## Extracted records

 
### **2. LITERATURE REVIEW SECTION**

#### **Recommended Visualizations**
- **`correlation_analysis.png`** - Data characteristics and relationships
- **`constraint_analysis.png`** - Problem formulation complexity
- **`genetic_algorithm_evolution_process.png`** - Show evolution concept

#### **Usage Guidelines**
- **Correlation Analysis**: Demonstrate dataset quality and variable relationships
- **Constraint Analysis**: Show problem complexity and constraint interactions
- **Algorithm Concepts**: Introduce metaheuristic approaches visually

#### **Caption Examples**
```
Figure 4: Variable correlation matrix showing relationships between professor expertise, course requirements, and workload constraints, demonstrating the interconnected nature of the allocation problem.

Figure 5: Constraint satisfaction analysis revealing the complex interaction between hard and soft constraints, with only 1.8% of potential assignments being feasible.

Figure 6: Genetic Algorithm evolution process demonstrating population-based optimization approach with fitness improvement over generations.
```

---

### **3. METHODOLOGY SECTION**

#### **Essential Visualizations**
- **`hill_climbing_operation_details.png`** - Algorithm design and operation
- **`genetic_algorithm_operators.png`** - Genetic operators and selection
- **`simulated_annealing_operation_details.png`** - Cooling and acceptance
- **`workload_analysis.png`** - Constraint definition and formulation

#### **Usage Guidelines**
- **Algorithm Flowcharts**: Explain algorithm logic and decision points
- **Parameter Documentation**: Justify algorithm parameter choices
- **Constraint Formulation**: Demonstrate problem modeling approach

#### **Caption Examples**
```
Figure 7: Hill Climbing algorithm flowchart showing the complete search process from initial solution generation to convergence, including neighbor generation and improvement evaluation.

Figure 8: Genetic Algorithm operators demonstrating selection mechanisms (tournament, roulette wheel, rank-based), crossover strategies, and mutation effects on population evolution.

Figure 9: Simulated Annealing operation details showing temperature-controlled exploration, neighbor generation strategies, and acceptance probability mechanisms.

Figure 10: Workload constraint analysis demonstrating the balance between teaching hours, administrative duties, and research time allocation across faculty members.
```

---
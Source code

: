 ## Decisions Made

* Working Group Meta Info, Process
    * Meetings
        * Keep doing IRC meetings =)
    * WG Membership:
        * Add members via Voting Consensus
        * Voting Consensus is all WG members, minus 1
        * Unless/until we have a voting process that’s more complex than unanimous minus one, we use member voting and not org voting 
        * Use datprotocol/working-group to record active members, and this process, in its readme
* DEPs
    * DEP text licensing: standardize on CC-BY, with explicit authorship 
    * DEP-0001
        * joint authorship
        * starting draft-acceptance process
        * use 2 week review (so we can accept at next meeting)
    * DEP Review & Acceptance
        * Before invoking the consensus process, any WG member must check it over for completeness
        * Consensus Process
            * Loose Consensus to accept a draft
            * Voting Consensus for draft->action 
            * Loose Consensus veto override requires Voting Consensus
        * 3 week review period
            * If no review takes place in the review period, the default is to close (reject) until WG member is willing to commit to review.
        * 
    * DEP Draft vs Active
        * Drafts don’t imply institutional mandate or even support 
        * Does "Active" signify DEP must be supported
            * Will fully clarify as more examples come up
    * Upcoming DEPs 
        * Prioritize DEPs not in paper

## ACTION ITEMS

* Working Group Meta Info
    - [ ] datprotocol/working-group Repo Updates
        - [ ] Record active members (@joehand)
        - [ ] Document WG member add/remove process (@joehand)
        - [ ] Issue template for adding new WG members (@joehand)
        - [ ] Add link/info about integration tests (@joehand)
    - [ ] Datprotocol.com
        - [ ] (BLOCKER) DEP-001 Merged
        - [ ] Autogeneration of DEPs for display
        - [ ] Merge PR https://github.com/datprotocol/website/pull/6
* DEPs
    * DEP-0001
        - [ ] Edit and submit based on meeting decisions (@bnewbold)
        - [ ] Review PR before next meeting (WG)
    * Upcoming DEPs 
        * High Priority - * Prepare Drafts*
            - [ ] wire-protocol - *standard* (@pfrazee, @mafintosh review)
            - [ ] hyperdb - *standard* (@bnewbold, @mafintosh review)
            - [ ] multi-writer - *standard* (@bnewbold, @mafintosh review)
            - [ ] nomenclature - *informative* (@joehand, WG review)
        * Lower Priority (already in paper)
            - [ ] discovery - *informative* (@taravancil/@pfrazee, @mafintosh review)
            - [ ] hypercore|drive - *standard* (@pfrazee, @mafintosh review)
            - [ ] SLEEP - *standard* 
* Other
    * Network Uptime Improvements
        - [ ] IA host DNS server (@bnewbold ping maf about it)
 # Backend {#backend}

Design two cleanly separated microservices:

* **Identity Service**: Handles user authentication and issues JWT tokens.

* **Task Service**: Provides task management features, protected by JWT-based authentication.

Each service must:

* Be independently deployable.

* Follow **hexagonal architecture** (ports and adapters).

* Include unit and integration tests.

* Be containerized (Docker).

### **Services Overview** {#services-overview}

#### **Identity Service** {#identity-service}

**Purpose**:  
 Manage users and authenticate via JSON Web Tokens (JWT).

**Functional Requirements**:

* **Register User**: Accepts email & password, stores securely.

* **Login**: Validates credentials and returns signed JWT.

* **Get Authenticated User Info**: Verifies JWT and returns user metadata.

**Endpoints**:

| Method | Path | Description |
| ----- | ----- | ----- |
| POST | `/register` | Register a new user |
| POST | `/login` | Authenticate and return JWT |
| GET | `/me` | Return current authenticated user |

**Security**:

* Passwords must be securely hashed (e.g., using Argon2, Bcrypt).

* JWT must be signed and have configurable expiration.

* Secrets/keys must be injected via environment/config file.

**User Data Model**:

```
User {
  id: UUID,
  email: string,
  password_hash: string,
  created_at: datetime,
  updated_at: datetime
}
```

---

## Exercise
Pick out each line above that includes "between" and show it.

## Answer for the task
Figure 4: Variable correlation matrix showing relationships between professor expertise, course requirements, and workload constraints, demonstrating the interconnected nature of the allocation problem.
Figure 5: Constraint satisfaction analysis revealing the complex interaction between hard and soft constraints, with only 1.8% of potential assignments being feasible.
Figure 10: Workload constraint analysis demonstrating the balance between teaching hours, administrative duties, and research time allocation across faculty members.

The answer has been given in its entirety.